INaP underlies intrinsic spiking and rhythm generation in networks of cultured rat spinal cord neurons


Dr P. Darbon, as above.


We have shown previously that rhythm generation in disinhibited spinal networks is based on intrinsic spiking, network recruitment and a network refractory period following the bursts. This refractory period is based mainly on electrogenic Na/K pump activity. In the present work, we have investigated the role of the persistent sodium current (INaP) in the generation of bursting using patch-clamp and multielectrode array recordings. We detected INaP exclusively in the intrinsic spiking cells. The blockade of INaP by riluzole suppressed the bursting by silencing the intrinsic spiking cells and suppressing network recruitment. The blockade of the persistent sodium current produced a hyperpolarization of the membrane potential of the intrinsic spiking cells, but had no effect on non-spiking cells. We also investigated the involvement of the hyperpolarization-activated cationic current (Ih) in the rhythmic activity. The bath application of ZD7288, a specific Ih antagonist, slowed down the rate of the bursts by increasing the interburst intervals.
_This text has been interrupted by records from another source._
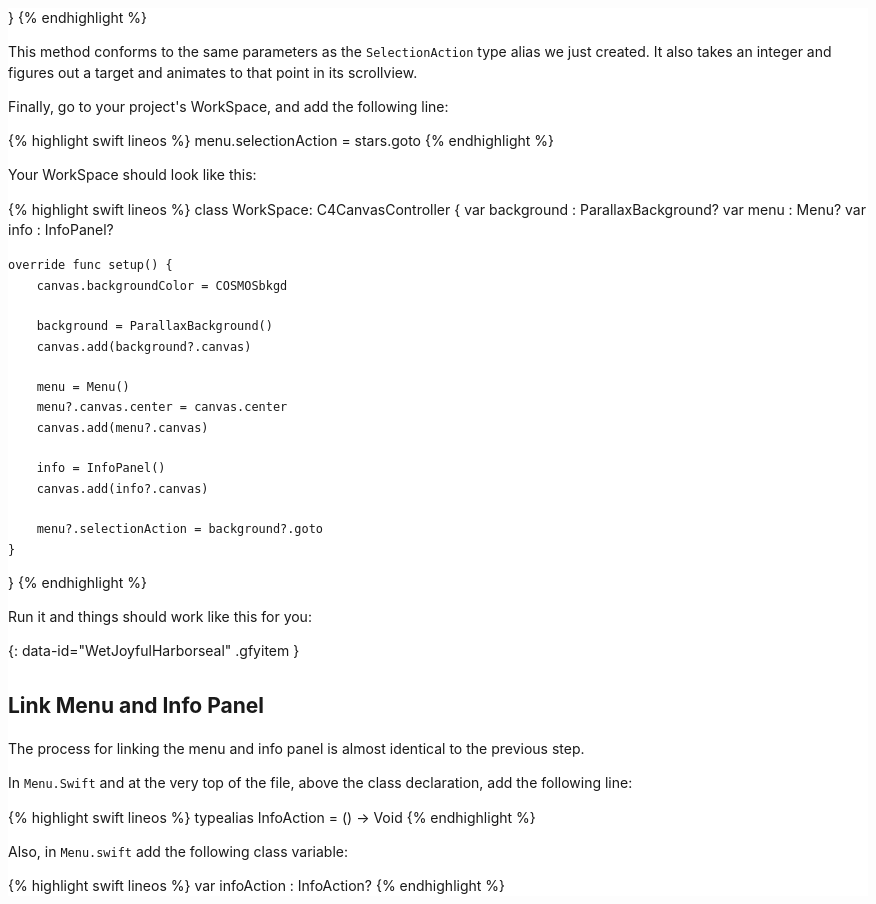 }
{% endhighlight %}

This method conforms to the same parameters as the `SelectionAction` type alias we just created. It also takes an integer and figures out a target and animates to that point in its scrollview.

Finally, go to your project's WorkSpace, and add the following line:

{% highlight swift lineos %}
menu.selectionAction = stars.goto
{% endhighlight %}

Your WorkSpace should look like this:

{% highlight swift lineos %}
class WorkSpace: C4CanvasController {
    var background : ParallaxBackground?
    var menu : Menu?
    var info : InfoPanel?

    override func setup() {
        canvas.backgroundColor = COSMOSbkgd

        background = ParallaxBackground()
        canvas.add(background?.canvas)

        menu = Menu()
        menu?.canvas.center = canvas.center
        canvas.add(menu?.canvas)

        info = InfoPanel()
        canvas.add(info?.canvas)

        menu?.selectionAction = background?.goto
    }
}
{% endhighlight %}

Run it and things should work like this for you:

![](){: data-id="WetJoyfulHarborseal" .gfyitem }

## Link Menu and Info Panel

The process for linking the menu and info panel is almost identical to the previous step.

In `Menu.Swift` and at the very top of the file, above the class declaration, add the following line:

{% highlight swift lineos %}
typealias InfoAction = () -> Void
{% endhighlight %}

Also, in `Menu.swift` add the following class variable:

{% highlight swift lineos %}
var infoAction : InfoAction?
{% endhighlight %}
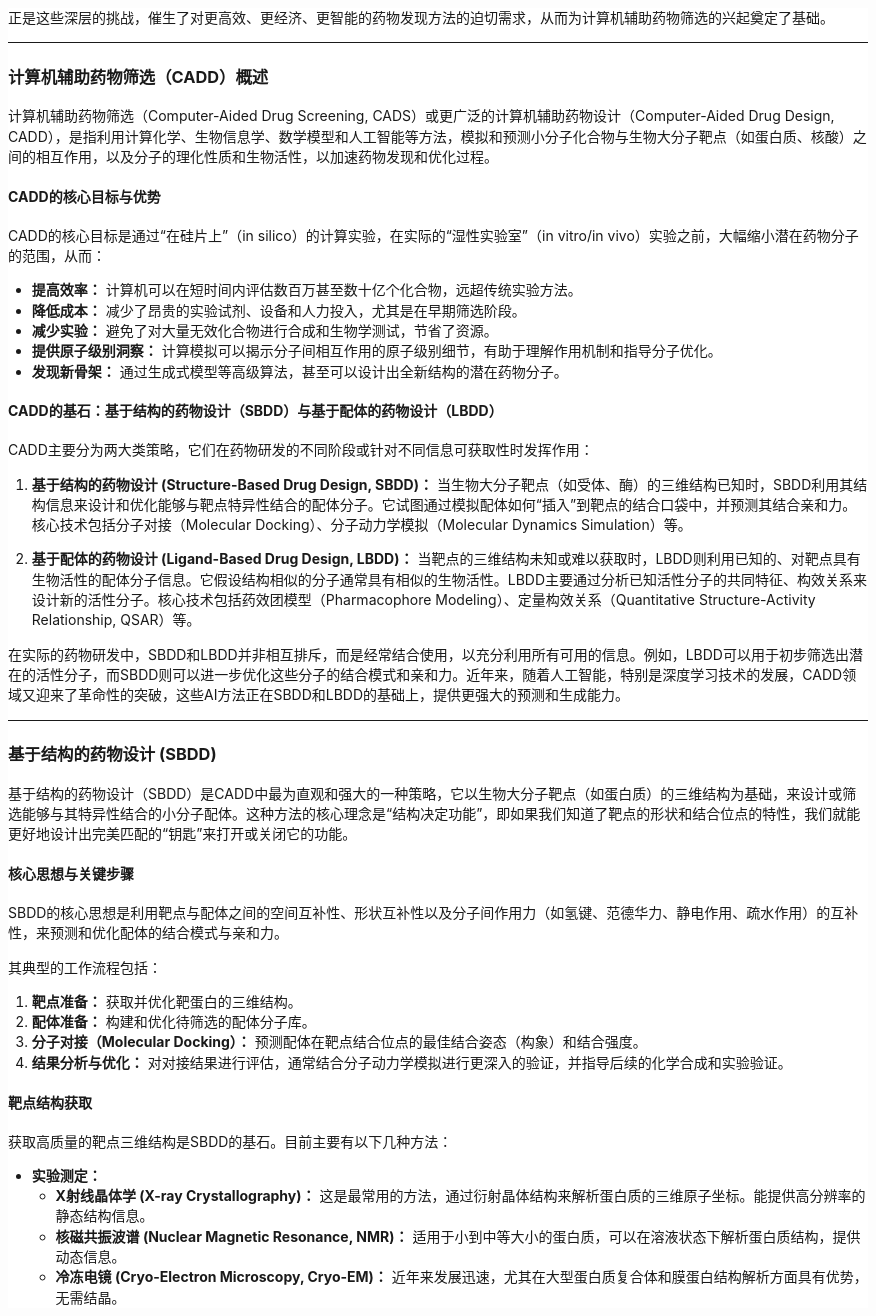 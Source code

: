 正是这些深层的挑战，催生了对更高效、更经济、更智能的药物发现方法的迫切需求，从而为计算机辅助药物筛选的兴起奠定了基础。

---

### 计算机辅助药物筛选（CADD）概述

计算机辅助药物筛选（Computer-Aided Drug Screening, CADS）或更广泛的计算机辅助药物设计（Computer-Aided Drug Design, CADD），是指利用计算化学、生物信息学、数学模型和人工智能等方法，模拟和预测小分子化合物与生物大分子靶点（如蛋白质、核酸）之间的相互作用，以及分子的理化性质和生物活性，以加速药物发现和优化过程。

#### CADD的核心目标与优势

CADD的核心目标是通过“在硅片上”（in silico）的计算实验，在实际的“湿性实验室”（in vitro/in vivo）实验之前，大幅缩小潜在药物分子的范围，从而：

*   **提高效率：** 计算机可以在短时间内评估数百万甚至数十亿个化合物，远超传统实验方法。
*   **降低成本：** 减少了昂贵的实验试剂、设备和人力投入，尤其是在早期筛选阶段。
*   **减少实验：** 避免了对大量无效化合物进行合成和生物学测试，节省了资源。
*   **提供原子级别洞察：** 计算模拟可以揭示分子间相互作用的原子级别细节，有助于理解作用机制和指导分子优化。
*   **发现新骨架：** 通过生成式模型等高级算法，甚至可以设计出全新结构的潜在药物分子。

#### CADD的基石：基于结构的药物设计（SBDD）与基于配体的药物设计（LBDD）

CADD主要分为两大类策略，它们在药物研发的不同阶段或针对不同信息可获取性时发挥作用：

1.  **基于结构的药物设计 (Structure-Based Drug Design, SBDD)：**
    当生物大分子靶点（如受体、酶）的三维结构已知时，SBDD利用其结构信息来设计和优化能够与靶点特异性结合的配体分子。它试图通过模拟配体如何“插入”到靶点的结合口袋中，并预测其结合亲和力。核心技术包括分子对接（Molecular Docking）、分子动力学模拟（Molecular Dynamics Simulation）等。

2.  **基于配体的药物设计 (Ligand-Based Drug Design, LBDD)：**
    当靶点的三维结构未知或难以获取时，LBDD则利用已知的、对靶点具有生物活性的配体分子信息。它假设结构相似的分子通常具有相似的生物活性。LBDD主要通过分析已知活性分子的共同特征、构效关系来设计新的活性分子。核心技术包括药效团模型（Pharmacophore Modeling）、定量构效关系（Quantitative Structure-Activity Relationship, QSAR）等。

在实际的药物研发中，SBDD和LBDD并非相互排斥，而是经常结合使用，以充分利用所有可用的信息。例如，LBDD可以用于初步筛选出潜在的活性分子，而SBDD则可以进一步优化这些分子的结合模式和亲和力。近年来，随着人工智能，特别是深度学习技术的发展，CADD领域又迎来了革命性的突破，这些AI方法正在SBDD和LBDD的基础上，提供更强大的预测和生成能力。

---

### 基于结构的药物设计 (SBDD)

基于结构的药物设计（SBDD）是CADD中最为直观和强大的一种策略，它以生物大分子靶点（如蛋白质）的三维结构为基础，来设计或筛选能够与其特异性结合的小分子配体。这种方法的核心理念是“结构决定功能”，即如果我们知道了靶点的形状和结合位点的特性，我们就能更好地设计出完美匹配的“钥匙”来打开或关闭它的功能。

#### 核心思想与关键步骤

SBDD的核心思想是利用靶点与配体之间的空间互补性、形状互补性以及分子间作用力（如氢键、范德华力、静电作用、疏水作用）的互补性，来预测和优化配体的结合模式与亲和力。

其典型的工作流程包括：

1.  **靶点准备：** 获取并优化靶蛋白的三维结构。
2.  **配体准备：** 构建和优化待筛选的配体分子库。
3.  **分子对接（Molecular Docking）：** 预测配体在靶点结合位点的最佳结合姿态（构象）和结合强度。
4.  **结果分析与优化：** 对对接结果进行评估，通常结合分子动力学模拟进行更深入的验证，并指导后续的化学合成和实验验证。

#### 靶点结构获取

获取高质量的靶点三维结构是SBDD的基石。目前主要有以下几种方法：

*   **实验测定：**
    *   **X射线晶体学 (X-ray Crystallography)：** 这是最常用的方法，通过衍射晶体结构来解析蛋白质的三维原子坐标。能提供高分辨率的静态结构信息。
    *   **核磁共振波谱 (Nuclear Magnetic Resonance, NMR)：** 适用于小到中等大小的蛋白质，可以在溶液状态下解析蛋白质结构，提供动态信息。
    *   **冷冻电镜 (Cryo-Electron Microscopy, Cryo-EM)：** 近年来发展迅速，尤其在大型蛋白质复合体和膜蛋白结构解析方面具有优势，无需结晶。
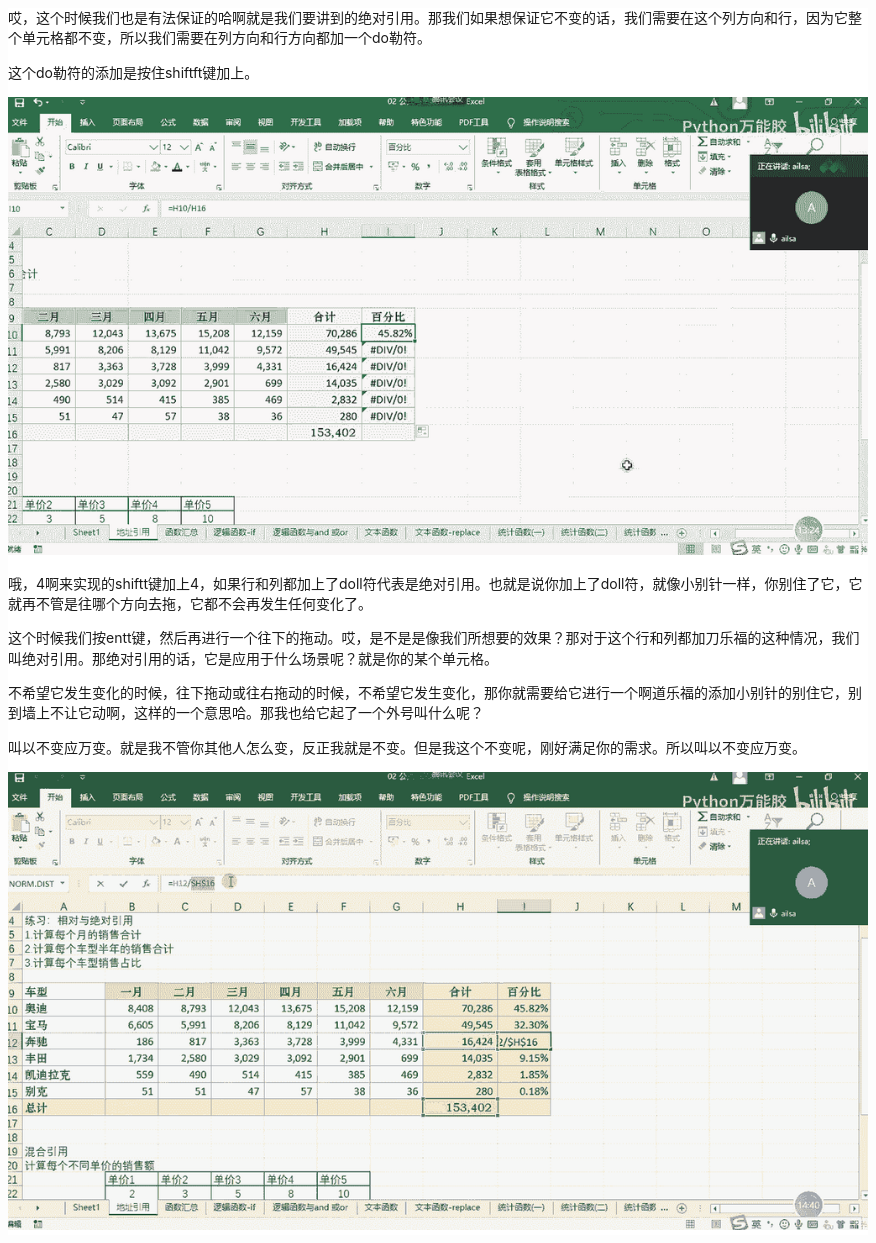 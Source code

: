 哎，这个时候我们也是有法保证的哈啊就是我们要讲到的绝对引用。那我们如果想保证它不变的话，我们需要在这个列方向和行，因为它整个单元格都不变，所以我们需要在列方向和行方向都加一个do勒符。

这个do勒符的添加是按住shiftft键加上。

![](img/ee20ba67ef5887409cc79ad4fe7a1ccf_55.png)

哦，4啊来实现的shiftt键加上4，如果行和列都加上了doll符代表是绝对引用。也就是说你加上了doll符，就像小别针一样，你别住了它，它就再不管是往哪个方向去拖，它都不会再发生任何变化了。

这个时候我们按entt键，然后再进行一个往下的拖动。哎，是不是是像我们所想要的效果？那对于这个行和列都加刀乐福的这种情况，我们叫绝对引用。那绝对引用的话，它是应用于什么场景呢？就是你的某个单元格。

不希望它发生变化的时候，往下拖动或往右拖动的时候，不希望它发生变化，那你就需要给它进行一个啊道乐福的添加小别针的别住它，别到墙上不让它动啊，这样的一个意思哈。那我也给它起了一个外号叫什么呢？

叫以不变应万变。就是我不管你其他人怎么变，反正我就是不变。但是我这个不变呢，刚好满足你的需求。所以叫以不变应万变。



![](img/ee20ba67ef5887409cc79ad4fe7a1ccf_57.png)
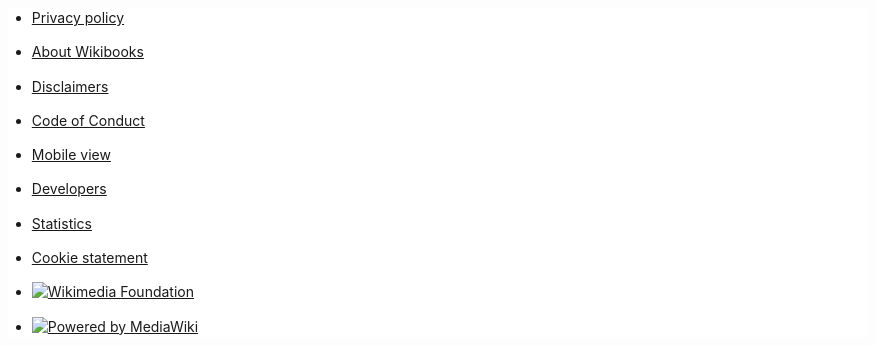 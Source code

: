 
* [Privacy policy](https://foundation.wikimedia.org/wiki/Special:MyLanguage/Policy:Privacy_policy)
* [About Wikibooks](/wiki/Wikibooks:Welcome)
* [Disclaimers](/wiki/Wikibooks:General_disclaimer)
* [Code of Conduct](https://foundation.wikimedia.org/wiki/Special:MyLanguage/Universal_Code_of_Conduct)
* [Mobile view](//en.m.wikibooks.org/w/index.php?title=Honda_Nighthawk/Printable_version&mobileaction=toggle_view_mobile)
* [Developers](https://developer.wikimedia.org)
* [Statistics](https://stats.wikimedia.org/#/en.wikibooks.org)
* [Cookie statement](https://foundation.wikimedia.org/wiki/Special:MyLanguage/Policy:Cookie_statement)


* [![Wikimedia Foundation](/static/images/footer/wikimedia-button.png)](https://wikimediafoundation.org/)
* [![Powered by MediaWiki](/static/images/footer/poweredby_mediawiki_88x31.png)](https://www.mediawiki.org/)




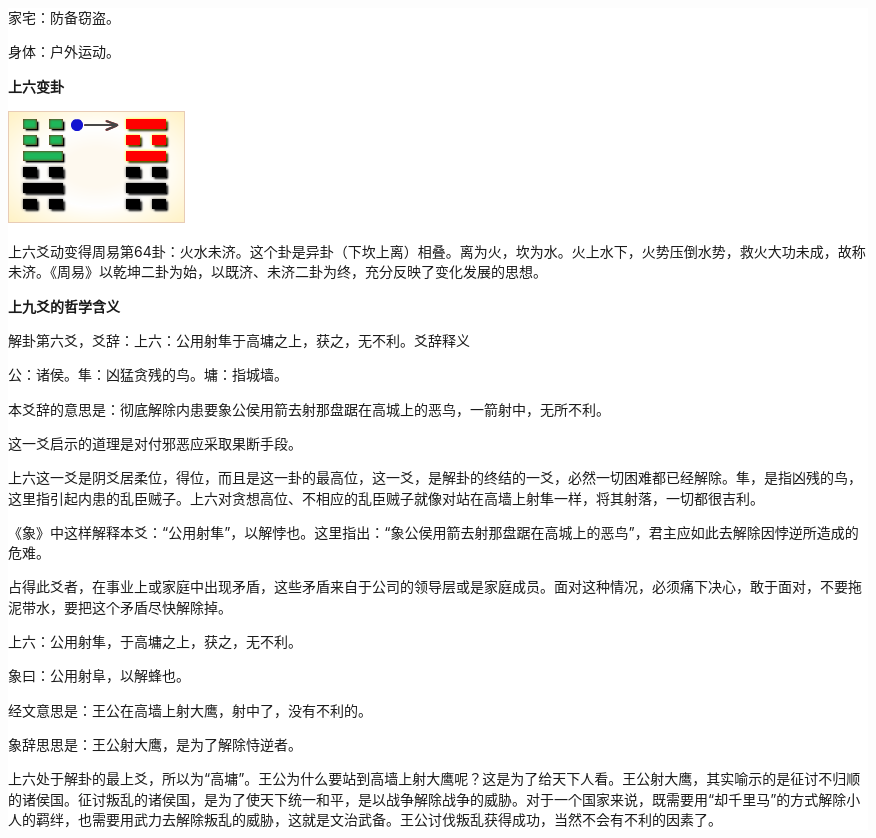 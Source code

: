 家宅：防备窃盗。

身体：户外运动。

**上六变卦**

![image](3-14111G44452L0.png)

上六爻动变得周易第64卦：火水未济。这个卦是异卦（下坎上离）相叠。离为火，坎为水。火上水下，火势压倒水势，救火大功未成，故称未济。《周易》以乾坤二卦为始，以既济、未济二卦为终，充分反映了变化发展的思想。

**上九爻的哲学含义**

解卦第六爻，爻辞：上六：公用射隼于高墉之上，获之，无不利。爻辞释义

公：诸侯。隼：凶猛贪残的鸟。墉：指城墙。

本爻辞的意思是：彻底解除内患要象公侯用箭去射那盘踞在高城上的恶鸟，一箭射中，无所不利。

这一爻启示的道理是对付邪恶应采取果断手段。

上六这一爻是阴爻居柔位，得位，而且是这一卦的最高位，这一爻，是解卦的终结的一爻，必然一切困难都已经解除。隼，是指凶残的鸟，这里指引起内患的乱臣贼子。上六对贪想高位、不相应的乱臣贼子就像对站在高墙上射隼一样，将其射落，一切都很吉利。

《象》中这样解释本爻：“公用射隼”，以解悖也。这里指出：“象公侯用箭去射那盘踞在高城上的恶鸟”，君主应如此去解除因悖逆所造成的危难。

占得此爻者，在事业上或家庭中出现矛盾，这些矛盾来自于公司的领导层或是家庭成员。面对这种情况，必须痛下决心，敢于面对，不要拖泥带水，要把这个矛盾尽快解除掉。

上六：公用射隼，于高墉之上，获之，无不利。

象曰：公用射阜，以解蜂也。

经文意思是：王公在高墙上射大鹰，射中了，没有不利的。

象辞思思是：王公射大鹰，是为了解除恃逆者。

上六处于解卦的最上爻，所以为“高墉”。王公为什么要站到高墙上射大鹰呢？这是为了给天下人看。王公射大鹰，其实喻示的是征讨不归顺的诸侯国。征讨叛乱的诸侯国，是为了使天下统一和平，是以战争解除战争的威胁。对于一个国家来说，既需要用“却千里马”的方式解除小人的羁绊，也需要用武力去解除叛乱的威胁，这就是文治武备。王公讨伐叛乱获得成功，当然不会有不利的因素了。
Ih was present in ∼ 70% of the cells, both in the intrinsic spiking cells as well as in the non-spiking cells. We also found both kinds of cells in which Ih was not detected. In summary, in disinhibited spinal cord cultures, a persistent sodium current underlies intrinsic spiking, which, via recurrent excitation, generates the bursting activity. The hyperpolarization-activated cationic current contributes to intrinsic spiking and modulates the burst frequency.